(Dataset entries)
····················
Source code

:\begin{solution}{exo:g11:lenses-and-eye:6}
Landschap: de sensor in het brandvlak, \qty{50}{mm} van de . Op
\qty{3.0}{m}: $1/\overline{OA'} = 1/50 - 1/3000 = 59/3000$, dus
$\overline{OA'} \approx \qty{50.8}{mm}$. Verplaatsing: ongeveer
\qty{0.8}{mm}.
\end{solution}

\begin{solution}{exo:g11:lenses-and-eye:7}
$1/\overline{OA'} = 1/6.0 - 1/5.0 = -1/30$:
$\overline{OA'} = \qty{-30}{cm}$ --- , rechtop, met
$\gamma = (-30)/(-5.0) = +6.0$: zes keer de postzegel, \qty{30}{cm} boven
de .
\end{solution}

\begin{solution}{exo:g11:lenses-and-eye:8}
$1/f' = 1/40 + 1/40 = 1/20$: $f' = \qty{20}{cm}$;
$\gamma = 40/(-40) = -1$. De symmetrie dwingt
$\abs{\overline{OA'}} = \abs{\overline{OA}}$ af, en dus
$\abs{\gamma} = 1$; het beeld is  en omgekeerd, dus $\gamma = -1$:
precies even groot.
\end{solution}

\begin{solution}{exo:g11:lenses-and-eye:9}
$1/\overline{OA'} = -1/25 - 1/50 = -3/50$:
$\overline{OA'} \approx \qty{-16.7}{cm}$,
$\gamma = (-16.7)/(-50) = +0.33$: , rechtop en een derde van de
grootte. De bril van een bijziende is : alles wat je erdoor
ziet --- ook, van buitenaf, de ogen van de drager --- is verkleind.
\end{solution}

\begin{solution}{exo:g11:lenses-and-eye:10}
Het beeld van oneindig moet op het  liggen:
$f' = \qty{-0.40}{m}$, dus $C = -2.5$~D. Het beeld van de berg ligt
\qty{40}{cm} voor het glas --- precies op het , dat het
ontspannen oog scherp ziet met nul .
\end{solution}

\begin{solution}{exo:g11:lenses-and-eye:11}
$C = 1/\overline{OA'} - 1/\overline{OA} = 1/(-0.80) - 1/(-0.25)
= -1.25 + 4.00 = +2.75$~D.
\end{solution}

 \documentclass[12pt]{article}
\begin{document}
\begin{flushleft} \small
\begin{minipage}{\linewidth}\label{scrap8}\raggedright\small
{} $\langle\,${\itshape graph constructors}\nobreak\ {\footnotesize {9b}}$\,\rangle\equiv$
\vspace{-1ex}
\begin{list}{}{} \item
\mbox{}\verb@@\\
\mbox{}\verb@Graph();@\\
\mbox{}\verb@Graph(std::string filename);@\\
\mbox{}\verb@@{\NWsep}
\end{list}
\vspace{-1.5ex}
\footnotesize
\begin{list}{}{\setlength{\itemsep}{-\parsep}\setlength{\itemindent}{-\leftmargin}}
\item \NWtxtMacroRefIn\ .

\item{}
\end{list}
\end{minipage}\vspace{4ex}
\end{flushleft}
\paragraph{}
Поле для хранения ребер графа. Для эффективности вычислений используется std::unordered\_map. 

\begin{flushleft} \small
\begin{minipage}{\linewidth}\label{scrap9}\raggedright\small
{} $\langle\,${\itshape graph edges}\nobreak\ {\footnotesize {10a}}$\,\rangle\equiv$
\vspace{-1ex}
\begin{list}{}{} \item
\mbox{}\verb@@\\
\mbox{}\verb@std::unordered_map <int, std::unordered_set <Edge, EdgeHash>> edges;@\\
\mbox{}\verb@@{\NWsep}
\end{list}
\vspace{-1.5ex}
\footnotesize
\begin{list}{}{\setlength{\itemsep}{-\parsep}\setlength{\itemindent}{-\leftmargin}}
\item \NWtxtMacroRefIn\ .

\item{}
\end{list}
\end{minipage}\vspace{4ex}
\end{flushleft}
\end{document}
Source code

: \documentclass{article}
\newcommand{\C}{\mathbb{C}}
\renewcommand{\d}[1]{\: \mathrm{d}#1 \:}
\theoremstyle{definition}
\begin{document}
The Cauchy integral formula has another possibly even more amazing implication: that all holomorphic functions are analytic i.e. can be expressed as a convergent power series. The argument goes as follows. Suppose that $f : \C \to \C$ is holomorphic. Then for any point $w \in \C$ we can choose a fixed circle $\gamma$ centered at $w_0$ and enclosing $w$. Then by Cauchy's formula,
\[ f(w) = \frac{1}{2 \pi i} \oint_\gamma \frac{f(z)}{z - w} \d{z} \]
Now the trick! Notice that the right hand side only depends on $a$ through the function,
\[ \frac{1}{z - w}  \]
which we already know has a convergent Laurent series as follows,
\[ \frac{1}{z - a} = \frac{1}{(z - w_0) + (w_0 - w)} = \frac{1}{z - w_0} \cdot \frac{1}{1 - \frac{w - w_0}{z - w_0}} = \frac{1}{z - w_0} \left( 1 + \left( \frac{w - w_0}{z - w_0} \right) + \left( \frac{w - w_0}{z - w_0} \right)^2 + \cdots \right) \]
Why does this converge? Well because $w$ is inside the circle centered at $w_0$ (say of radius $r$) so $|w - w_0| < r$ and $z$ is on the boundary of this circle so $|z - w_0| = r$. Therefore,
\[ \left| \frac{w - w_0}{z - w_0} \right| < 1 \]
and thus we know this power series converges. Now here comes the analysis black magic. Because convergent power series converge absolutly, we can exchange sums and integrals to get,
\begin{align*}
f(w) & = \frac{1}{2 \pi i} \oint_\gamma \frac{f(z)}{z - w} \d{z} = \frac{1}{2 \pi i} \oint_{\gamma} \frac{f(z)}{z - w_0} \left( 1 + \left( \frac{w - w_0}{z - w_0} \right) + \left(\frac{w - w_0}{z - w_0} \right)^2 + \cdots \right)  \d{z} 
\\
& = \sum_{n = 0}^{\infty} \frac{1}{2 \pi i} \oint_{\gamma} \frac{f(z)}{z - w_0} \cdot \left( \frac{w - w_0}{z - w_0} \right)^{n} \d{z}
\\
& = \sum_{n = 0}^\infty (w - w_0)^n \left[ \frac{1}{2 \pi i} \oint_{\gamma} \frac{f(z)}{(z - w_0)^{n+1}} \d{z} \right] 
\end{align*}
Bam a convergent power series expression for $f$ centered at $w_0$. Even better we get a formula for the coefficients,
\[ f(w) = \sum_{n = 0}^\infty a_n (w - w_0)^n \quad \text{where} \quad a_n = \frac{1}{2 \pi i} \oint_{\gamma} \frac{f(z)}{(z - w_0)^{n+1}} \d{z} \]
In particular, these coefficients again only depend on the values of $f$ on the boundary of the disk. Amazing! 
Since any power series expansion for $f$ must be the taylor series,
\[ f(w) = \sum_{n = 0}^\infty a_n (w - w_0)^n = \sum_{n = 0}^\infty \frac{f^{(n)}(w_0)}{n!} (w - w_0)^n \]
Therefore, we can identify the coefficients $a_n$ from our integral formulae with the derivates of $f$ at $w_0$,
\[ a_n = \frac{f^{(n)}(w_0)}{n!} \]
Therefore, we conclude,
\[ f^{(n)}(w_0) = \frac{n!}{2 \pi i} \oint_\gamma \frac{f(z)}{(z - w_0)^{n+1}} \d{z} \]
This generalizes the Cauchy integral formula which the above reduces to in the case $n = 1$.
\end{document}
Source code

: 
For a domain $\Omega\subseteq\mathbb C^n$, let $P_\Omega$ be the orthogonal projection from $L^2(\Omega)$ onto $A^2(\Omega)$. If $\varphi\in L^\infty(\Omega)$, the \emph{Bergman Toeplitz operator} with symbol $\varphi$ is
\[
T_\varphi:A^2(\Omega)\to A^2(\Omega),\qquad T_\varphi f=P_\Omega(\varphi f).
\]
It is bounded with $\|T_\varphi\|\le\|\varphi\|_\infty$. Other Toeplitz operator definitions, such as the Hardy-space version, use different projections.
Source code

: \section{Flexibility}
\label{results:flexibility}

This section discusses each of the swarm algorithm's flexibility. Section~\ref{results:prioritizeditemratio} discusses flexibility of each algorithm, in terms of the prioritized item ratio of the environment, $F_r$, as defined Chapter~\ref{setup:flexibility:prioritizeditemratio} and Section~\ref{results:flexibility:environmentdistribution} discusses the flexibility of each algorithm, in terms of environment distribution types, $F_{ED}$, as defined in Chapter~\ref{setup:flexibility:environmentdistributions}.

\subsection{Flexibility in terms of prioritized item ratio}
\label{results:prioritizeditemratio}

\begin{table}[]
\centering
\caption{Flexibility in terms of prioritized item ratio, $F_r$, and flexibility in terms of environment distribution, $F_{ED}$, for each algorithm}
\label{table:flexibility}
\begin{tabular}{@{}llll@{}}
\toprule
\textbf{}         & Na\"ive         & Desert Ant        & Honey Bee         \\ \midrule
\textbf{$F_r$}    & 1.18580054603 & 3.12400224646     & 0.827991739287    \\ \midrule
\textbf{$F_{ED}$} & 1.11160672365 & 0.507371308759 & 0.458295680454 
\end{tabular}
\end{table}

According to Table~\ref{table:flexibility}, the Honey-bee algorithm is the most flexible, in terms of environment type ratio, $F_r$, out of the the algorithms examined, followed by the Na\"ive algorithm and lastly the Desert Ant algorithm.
····················
WHAT TO WORK ON: Begin at the top of the records above and quote each line exactly, ending with the line that contains "grootte. De bril".

RESPONSE AREA:
Source code

:\begin{solution}{exo:g11:lenses-and-eye:6}
Landschap: de sensor in het brandvlak, \qty{50}{mm} van de . Op
\qty{3.0}{m}: $1/\overline{OA'} = 1/50 - 1/3000 = 59/3000$, dus
$\overline{OA'} \approx \qty{50.8}{mm}$. Verplaatsing: ongeveer
\qty{0.8}{mm}.
\end{solution}

\begin{solution}{exo:g11:lenses-and-eye:7}
$1/\overline{OA'} = 1/6.0 - 1/5.0 = -1/30$:
$\overline{OA'} = \qty{-30}{cm}$ --- , rechtop, met
$\gamma = (-30)/(-5.0) = +6.0$: zes keer de postzegel, \qty{30}{cm} boven
de .
\end{solution}

\begin{solution}{exo:g11:lenses-and-eye:8}
$1/f' = 1/40 + 1/40 = 1/20$: $f' = \qty{20}{cm}$;
$\gamma = 40/(-40) = -1$. De symmetrie dwingt
$\abs{\overline{OA'}} = \abs{\overline{OA}}$ af, en dus
$\abs{\gamma} = 1$; het beeld is  en omgekeerd, dus $\gamma = -1$:
precies even groot.
\end{solution}

\begin{solution}{exo:g11:lenses-and-eye:9}
$1/\overline{OA'} = -1/25 - 1/50 = -3/50$:
$\overline{OA'} \approx \qty{-16.7}{cm}$,
$\gamma = (-16.7)/(-50) = +0.33$: , rechtop en een derde van de
grootte. De bril van een bijziende is : alles wat je erdoor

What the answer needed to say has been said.